Exercise inputs START

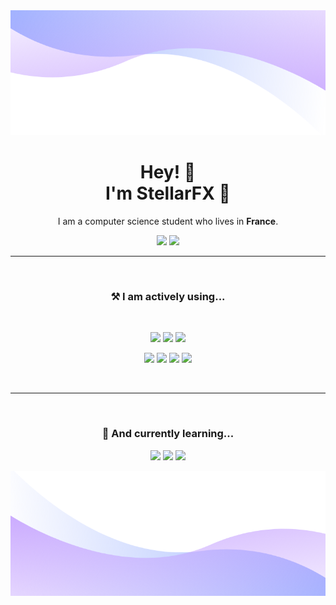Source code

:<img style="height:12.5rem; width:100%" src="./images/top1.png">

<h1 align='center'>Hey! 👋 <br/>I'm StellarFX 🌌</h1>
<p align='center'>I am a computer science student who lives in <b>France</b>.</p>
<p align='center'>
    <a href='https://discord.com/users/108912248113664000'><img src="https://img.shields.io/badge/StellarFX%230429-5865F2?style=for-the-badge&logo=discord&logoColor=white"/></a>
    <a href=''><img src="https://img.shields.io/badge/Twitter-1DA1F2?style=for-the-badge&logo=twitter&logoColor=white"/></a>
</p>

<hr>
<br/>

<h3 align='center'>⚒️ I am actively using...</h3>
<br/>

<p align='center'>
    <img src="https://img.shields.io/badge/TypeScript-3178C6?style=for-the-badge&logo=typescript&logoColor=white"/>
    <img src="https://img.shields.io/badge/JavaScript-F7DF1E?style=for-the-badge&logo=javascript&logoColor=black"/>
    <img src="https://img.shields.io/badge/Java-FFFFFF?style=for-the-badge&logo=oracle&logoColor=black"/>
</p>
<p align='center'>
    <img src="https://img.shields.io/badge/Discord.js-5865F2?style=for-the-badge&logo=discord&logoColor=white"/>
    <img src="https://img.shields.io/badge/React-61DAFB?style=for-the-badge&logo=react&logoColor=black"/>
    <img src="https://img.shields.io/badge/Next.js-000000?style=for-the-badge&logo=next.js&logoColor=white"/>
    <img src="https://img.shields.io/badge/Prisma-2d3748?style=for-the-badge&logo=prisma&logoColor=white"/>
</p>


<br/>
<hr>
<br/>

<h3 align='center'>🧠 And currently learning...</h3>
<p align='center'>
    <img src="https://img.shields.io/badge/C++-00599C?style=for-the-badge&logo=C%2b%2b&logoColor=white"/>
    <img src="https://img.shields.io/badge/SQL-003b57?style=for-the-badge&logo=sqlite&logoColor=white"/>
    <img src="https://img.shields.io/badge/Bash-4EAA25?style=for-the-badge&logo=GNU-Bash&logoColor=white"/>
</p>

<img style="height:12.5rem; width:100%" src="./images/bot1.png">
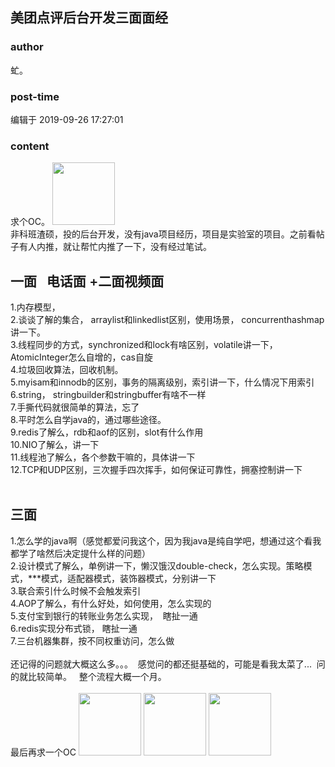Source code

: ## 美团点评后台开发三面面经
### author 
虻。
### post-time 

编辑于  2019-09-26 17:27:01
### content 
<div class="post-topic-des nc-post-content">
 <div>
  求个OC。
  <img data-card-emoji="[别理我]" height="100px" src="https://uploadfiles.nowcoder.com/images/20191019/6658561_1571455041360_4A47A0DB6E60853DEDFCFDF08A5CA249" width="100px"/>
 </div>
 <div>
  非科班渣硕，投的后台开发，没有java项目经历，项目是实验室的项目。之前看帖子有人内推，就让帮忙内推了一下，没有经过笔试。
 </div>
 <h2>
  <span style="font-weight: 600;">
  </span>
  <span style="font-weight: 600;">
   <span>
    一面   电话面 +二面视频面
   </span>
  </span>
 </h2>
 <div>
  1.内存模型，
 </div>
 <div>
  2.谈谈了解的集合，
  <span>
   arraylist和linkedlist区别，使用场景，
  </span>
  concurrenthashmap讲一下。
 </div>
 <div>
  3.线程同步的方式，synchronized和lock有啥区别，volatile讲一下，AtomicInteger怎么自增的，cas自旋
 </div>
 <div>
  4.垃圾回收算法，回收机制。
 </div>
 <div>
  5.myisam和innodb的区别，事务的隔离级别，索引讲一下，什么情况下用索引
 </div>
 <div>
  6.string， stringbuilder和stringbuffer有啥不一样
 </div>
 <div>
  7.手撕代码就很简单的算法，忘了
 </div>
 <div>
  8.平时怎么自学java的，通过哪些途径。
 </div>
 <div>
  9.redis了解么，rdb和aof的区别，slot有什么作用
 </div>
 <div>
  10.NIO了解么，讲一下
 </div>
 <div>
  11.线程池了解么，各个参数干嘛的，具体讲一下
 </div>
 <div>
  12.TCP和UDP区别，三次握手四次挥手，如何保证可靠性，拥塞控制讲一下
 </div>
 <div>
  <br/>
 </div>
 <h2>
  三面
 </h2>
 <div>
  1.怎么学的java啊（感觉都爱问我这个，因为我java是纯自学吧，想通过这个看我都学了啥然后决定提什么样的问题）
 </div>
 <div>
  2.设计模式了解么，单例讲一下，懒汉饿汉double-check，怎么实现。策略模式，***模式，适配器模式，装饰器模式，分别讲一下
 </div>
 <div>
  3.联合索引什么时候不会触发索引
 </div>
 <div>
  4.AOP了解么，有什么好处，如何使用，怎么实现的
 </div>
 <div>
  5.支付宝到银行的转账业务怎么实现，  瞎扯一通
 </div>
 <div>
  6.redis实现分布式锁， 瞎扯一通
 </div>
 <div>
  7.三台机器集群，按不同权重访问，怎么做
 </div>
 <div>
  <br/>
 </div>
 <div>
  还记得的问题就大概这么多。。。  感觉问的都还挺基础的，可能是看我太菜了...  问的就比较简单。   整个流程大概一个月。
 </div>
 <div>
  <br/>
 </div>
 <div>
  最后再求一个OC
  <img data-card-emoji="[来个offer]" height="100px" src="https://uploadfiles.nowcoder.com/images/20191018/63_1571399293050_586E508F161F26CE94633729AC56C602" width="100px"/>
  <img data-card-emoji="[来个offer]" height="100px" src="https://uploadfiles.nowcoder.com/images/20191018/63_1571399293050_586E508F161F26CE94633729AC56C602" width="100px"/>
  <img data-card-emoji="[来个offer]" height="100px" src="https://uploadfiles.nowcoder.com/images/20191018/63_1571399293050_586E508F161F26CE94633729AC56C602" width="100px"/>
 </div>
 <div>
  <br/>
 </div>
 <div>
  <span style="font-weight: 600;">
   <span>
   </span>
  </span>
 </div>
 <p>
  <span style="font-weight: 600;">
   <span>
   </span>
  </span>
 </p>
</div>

Exercise inputs END
Exercise inputs START

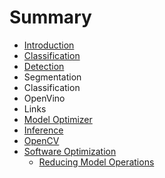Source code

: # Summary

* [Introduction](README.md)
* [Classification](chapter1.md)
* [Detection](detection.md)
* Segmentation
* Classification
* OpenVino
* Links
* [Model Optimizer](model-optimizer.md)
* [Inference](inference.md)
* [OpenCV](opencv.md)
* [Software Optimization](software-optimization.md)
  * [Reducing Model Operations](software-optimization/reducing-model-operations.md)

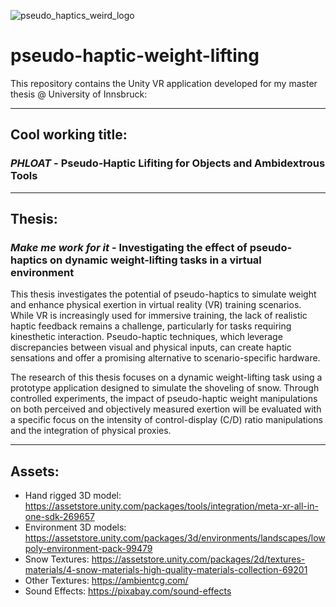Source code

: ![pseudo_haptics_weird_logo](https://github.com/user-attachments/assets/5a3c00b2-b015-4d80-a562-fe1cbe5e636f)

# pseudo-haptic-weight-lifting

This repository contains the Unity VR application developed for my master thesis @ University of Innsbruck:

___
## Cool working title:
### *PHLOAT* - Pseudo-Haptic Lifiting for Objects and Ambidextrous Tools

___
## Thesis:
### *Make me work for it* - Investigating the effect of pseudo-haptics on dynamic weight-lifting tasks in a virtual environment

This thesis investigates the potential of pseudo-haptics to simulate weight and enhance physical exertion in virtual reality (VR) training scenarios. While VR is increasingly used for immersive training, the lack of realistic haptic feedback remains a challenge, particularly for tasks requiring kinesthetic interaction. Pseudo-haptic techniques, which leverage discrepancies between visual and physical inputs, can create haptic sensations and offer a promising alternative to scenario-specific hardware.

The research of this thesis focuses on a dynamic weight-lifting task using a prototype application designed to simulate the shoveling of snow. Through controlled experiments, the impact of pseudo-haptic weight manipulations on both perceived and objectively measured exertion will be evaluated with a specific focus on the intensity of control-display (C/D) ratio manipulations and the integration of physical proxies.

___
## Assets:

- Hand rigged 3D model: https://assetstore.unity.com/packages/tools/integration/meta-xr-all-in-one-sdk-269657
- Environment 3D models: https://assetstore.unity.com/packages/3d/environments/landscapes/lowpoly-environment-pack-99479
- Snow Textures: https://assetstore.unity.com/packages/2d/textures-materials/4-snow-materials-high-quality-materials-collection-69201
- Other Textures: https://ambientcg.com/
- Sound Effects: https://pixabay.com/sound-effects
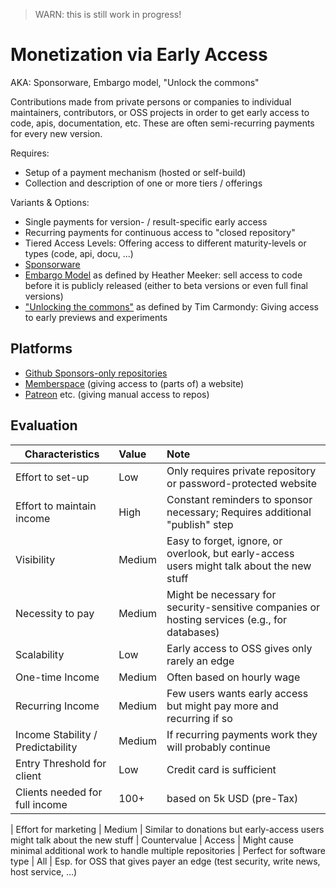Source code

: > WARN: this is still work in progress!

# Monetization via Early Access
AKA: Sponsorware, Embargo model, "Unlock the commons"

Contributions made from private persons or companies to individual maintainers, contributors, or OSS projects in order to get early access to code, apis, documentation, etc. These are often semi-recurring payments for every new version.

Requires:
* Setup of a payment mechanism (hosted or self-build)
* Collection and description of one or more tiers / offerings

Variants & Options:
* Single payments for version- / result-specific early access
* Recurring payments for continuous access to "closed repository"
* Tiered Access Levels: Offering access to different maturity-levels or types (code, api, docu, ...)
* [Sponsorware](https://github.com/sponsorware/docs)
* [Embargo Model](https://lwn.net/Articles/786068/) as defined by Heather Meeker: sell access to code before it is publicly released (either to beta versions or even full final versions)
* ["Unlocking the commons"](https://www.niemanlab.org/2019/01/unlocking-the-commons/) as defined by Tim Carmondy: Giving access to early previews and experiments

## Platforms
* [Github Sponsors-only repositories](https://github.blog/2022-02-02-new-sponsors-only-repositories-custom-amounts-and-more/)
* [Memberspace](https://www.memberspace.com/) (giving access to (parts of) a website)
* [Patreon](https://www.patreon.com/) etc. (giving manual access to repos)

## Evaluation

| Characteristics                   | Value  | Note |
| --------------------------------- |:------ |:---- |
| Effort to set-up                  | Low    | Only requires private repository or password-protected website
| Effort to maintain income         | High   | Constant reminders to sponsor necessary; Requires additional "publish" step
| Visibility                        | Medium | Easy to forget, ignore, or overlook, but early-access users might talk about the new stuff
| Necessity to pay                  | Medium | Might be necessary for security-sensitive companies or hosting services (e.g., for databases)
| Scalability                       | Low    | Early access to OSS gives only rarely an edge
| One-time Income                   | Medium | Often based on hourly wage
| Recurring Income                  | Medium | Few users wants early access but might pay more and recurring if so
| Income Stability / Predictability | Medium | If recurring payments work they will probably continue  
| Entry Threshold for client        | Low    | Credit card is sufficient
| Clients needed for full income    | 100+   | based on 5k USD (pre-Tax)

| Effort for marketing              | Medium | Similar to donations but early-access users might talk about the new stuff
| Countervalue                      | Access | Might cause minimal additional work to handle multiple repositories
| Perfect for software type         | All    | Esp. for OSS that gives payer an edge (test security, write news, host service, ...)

Exercise inputs END
Exercise inputs START

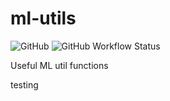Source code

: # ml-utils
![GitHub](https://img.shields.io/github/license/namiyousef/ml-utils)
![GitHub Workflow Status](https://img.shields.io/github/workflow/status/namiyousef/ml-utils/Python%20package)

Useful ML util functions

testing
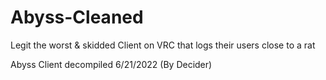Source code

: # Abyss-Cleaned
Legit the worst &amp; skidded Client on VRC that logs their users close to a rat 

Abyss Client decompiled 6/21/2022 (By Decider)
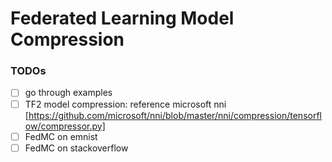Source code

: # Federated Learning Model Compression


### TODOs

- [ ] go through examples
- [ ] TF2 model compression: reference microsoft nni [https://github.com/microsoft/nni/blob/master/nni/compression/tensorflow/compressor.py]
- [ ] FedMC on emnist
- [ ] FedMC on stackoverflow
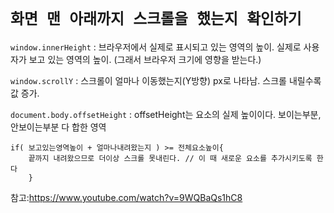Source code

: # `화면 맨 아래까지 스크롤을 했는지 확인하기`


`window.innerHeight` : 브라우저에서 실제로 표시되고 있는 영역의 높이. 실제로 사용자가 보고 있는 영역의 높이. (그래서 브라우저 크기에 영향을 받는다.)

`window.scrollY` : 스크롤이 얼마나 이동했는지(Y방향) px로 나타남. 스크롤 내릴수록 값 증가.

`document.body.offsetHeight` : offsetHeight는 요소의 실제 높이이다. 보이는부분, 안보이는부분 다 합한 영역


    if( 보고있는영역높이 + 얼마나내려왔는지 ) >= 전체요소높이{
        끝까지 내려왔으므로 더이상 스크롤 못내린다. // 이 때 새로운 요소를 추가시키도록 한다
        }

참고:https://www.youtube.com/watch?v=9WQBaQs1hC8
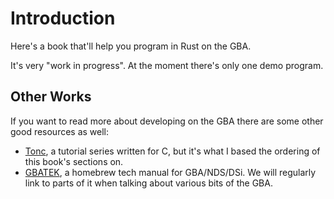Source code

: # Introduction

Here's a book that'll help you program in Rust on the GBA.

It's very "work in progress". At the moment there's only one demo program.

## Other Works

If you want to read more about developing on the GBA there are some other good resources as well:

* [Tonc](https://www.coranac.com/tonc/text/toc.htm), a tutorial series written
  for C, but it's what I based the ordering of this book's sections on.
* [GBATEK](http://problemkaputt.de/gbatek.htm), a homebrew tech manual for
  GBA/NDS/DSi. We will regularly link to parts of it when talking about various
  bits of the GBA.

Exercise inputs END

Exercise ▸ Among the records above, extract exactly the lines from the line with "one demo program." to the line with "bits of the GBA.", both lines included, and leave out the rest.

Exercise solution ▸
It's very "work in progress". At the moment there's only one demo program.

## Other Works

If you want to read more about developing on the GBA there are some other good resources as well:

* [Tonc](https://www.coranac.com/tonc/text/toc.htm), a tutorial series written
  for C, but it's what I based the ordering of this book's sections on.
* [GBATEK](http://problemkaputt.de/gbatek.htm), a homebrew tech manual for
  GBA/NDS/DSi. We will regularly link to parts of it when talking about various
  bits of the GBA.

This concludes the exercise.